[[ MATERIAL FOR THIS EXERCISE open ]]

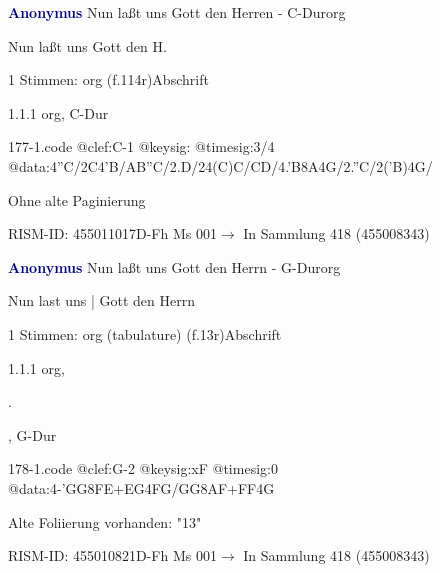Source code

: \documentclass[twocolumn, 12pt]{book}
\begin{document}
\par \vspace{16pt} \textcolor{darkblue}{\textbf{Anonymus  }}\hfillplus{\textbf{[177]}}\newline Nun laßt uns Gott den Herren - C-Dur\newline org
\par \begin{itshape}[f.114r, heading:] Nun laßt uns Gott den H.\end{itshape} 
\par \textcolor{darkblue}{}  1 Stimmen: org  (f.114r)\newline Abschrift
\par 1.1.1  org, C-Dur  
\begin{filecontents*}{177-1.code}
@clef:C-1
@keysig:
@timesig:3/4
@data:4''C/2C4'B/AB''C/2.D/24(C)C/CD/4.'B8A4G/2.''C/2('B)4G/
\end{filecontents*}
\newline %
\par Ohne alte Paginierung
\par RISM-ID: 455011017\newline D-Fh  Ms 001\newline $\rightarrow$ In Sammlung 418 (455008343)
      
\par \vspace{16pt} \textcolor{darkblue}{\textbf{Anonymus  }}\hfillplus{\textbf{[178]}}\newline Nun laßt uns Gott den Herrn - G-Dur\newline org
\par \begin{itshape}[f.13r, at left:] Nun last uns | Gott den Herrn\end{itshape} 
\par \textcolor{darkblue}{}  1 Stimmen: org (tabulature)  (f.13r)\newline Abschrift
\par 1.1.1  org, \begin{itshape}.\end{itshape}, G-Dur  
\begin{filecontents*}{178-1.code}
@clef:G-2
@keysig:xF
@timesig:0
@data:4-'GG{8FE+}{EG}4FG/GG{8AF+}{FF}4G
\end{filecontents*}
\newline %
\par Alte Foliierung vorhanden: "13"
\par RISM-ID: 455010821\newline D-Fh  Ms 001\newline $\rightarrow$ In Sammlung 418 (455008343)
      
\end{document}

[[ MATERIAL FOR THIS EXERCISE closed ]]

_WHAT IS NEEDED_
Your task is to restate word for word the lines from the top of the data to the line containing "RISM-ID: 455011017\newline D-Fh", both ends included, with every picture left out.

_ANSWER SECTION_
Source code

: \documentclass[twocolumn, 12pt]{book}
\begin{document}
\par \vspace{16pt} \textcolor{darkblue}{\textbf{Anonymus  }}\hfillplus{\textbf{[177]}}\newline Nun laßt uns Gott den Herren - C-Dur\newline org
\par \begin{itshape}[f.114r, heading:] Nun laßt uns Gott den H.\end{itshape} 
\par \textcolor{darkblue}{}  1 Stimmen: org  (f.114r)\newline Abschrift
\par 1.1.1  org, C-Dur  
\begin{filecontents*}{177-1.code}
@clef:C-1
@keysig:
@timesig:3/4
@data:4''C/2C4'B/AB''C/2.D/24(C)C/CD/4.'B8A4G/2.''C/2('B)4G/
\end{filecontents*}
\newline %
\par Ohne alte Paginierung
\par RISM-ID: 455011017\newline D-Fh  Ms 001\newline $\rightarrow$ In Sammlung 418 (455008343)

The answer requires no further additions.